-- Dataset records follows --
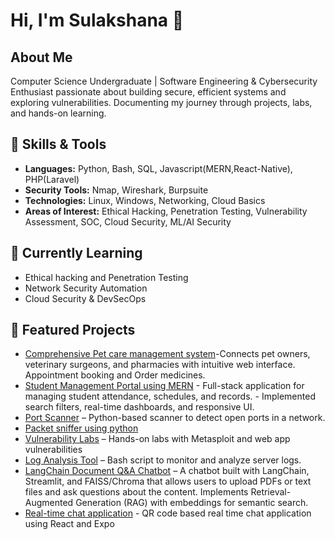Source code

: # Hi, I'm Sulakshana 👋

## About Me
Computer Science Undergraduate | Software Engineering & Cybersecurity Enthusiast
passionate about building secure, efficient systems and exploring vulnerabilities.
Documenting my journey through projects, labs, and hands-on learning.

## 🔐 Skills & Tools
- **Languages:** Python, Bash, SQL, Javascript(MERN,React-Native), PHP(Laravel)
- **Security Tools:** Nmap, Wireshark, Burpsuite
- **Technologies:** Linux, Windows, Networking, Cloud Basics
- **Areas of Interest:** Ethical Hacking, Penetration Testing, Vulnerability Assessment, SOC, Cloud Security, ML/AI Security

## 🚀 Currently Learning
- Ethical hacking and Penetration Testing
- Network Security Automation
- Cloud Security & DevSecOps

## 📂 Featured Projects
- [Comprehensive Pet care management system]()-Connects pet owners, veterinary surgeons, and pharmacies with intuitive web interface. Appointment booking and Order medicines.
- [Student Management Portal using MERN](https://github.com/MERN-EZ/MERN-project.git) - Full-stack application for managing student attendance, schedules, and records. - Implemented search filters, real-time   dashboards, and responsive UI.
- [Port Scanner](https://github.com/Sulakshana29/Portscanner_2.git) – Python-based scanner to detect open ports in a network.
- [Packet sniffer using python](https://github.com/Sulakshana29/Packet-Sniffer.git)
- [Vulnerability Labs](#) – Hands-on labs with Metasploit and web app vulnerabilities
- [Log Analysis Tool](#) – Bash script to monitor and analyze server logs.
- [LangChain Document Q&A Chatbot](https://github.com/Sulakshana29/langchain_chatbot.git) – A chatbot built with LangChain, Streamlit, and FAISS/Chroma that allows users to upload PDFs or text files and ask 
questions about the content. Implements Retrieval-Augmented Generation (RAG) with embeddings for semantic search.
- [Real-time chat application](https://github.com/Sulakshana29/MAD_Project.git) - QR code based real time chat application using React and Expo


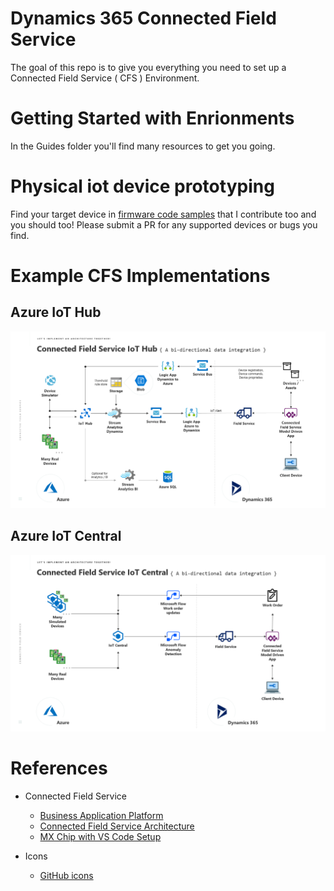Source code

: # Dynamics 365 Connected Field Service
The goal of this repo is to give you everything you need to set up a Connected Field Service ( CFS ) Environment.

# Getting Started with Enrionments

In the Guides folder you'll find many resources to get you going.

# Physical iot device prototyping

Find your target device in [firmware code samples](https://github.com/gregdegruy/iot-central-firmware) that I contribute too and you should too! Please submit a PR for any supported devices or bugs you find.

# Example CFS Implementations

## Azure IoT Hub
<img src="imgs/md/iot-hub.png">

## Azure IoT Central
<img src="imgs/md/iot-central.png">

# References
- Connected Field Service
    - [Business Application Platform](https://dynamics.microsoft.com/en-us/business-application-platform/)
    - [Connected Field Service Architecture](https://docs.microsoft.com/en-us/dynamics365/customer-engagement/field-service/developer/connected-field-service-architecture)
    - [MX Chip with VS Code Setup](https://docs.microsoft.com/en-us/azure/iot-hub/iot-hub-arduino-iot-devkit-az3166-get-started)

- Icons
    - [GitHub icons](https://gist.github.com/rxaviers/7360908)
-- Dataset records concluded --
Task directions -> With the pictures omitted, copy the entries above exactly from the line containing "in a network." through the line containing "- [Connected Field", both lines included.

Answer to this exercise ->
- [Port Scanner](https://github.com/Sulakshana29/Portscanner_2.git) – Python-based scanner to detect open ports in a network.
- [Packet sniffer using python](https://github.com/Sulakshana29/Packet-Sniffer.git)
- [Vulnerability Labs](#) – Hands-on labs with Metasploit and web app vulnerabilities
- [Log Analysis Tool](#) – Bash script to monitor and analyze server logs.
- [LangChain Document Q&A Chatbot](https://github.com/Sulakshana29/langchain_chatbot.git) – A chatbot built with LangChain, Streamlit, and FAISS/Chroma that allows users to upload PDFs or text files and ask 
questions about the content. Implements Retrieval-Augmented Generation (RAG) with embeddings for semantic search.
- [Real-time chat application](https://github.com/Sulakshana29/MAD_Project.git) - QR code based real time chat application using React and Expo


Source code

: # Dynamics 365 Connected Field Service
The goal of this repo is to give you everything you need to set up a Connected Field Service ( CFS ) Environment.

# Getting Started with Enrionments

In the Guides folder you'll find many resources to get you going.

# Physical iot device prototyping

Find your target device in [firmware code samples](https://github.com/gregdegruy/iot-central-firmware) that I contribute too and you should too! Please submit a PR for any supported devices or bugs you find.

# Example CFS Implementations

## Azure IoT Hub
<img src="imgs/md/iot-hub.png">

## Azure IoT Central
<img src="imgs/md/iot-central.png">

# References
- Connected Field Service
    - [Business Application Platform](https://dynamics.microsoft.com/en-us/business-application-platform/)
    - [Connected Field Service Architecture](https://docs.microsoft.com/en-us/dynamics365/customer-engagement/field-service/developer/connected-field-service-architecture)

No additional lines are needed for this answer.